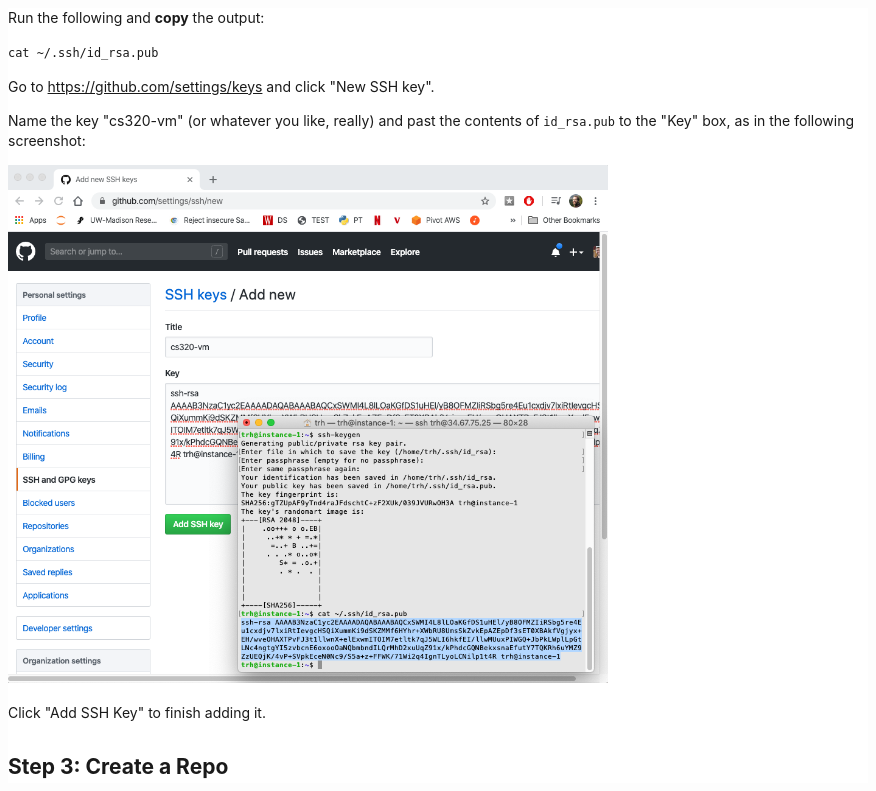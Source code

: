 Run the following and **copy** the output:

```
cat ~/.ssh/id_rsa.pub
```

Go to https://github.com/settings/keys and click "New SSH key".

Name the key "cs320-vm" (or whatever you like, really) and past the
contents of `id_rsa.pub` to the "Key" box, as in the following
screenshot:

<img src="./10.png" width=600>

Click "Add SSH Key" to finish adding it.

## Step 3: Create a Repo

+-------+

• [WHAT THE TASK REQUIRES] Go through the entries and copy each line holding the string "following".

• [WRITTEN ANSWER]
: Run the following and **copy** the output:
contents of `id_rsa.pub` to the "Key" box, as in the following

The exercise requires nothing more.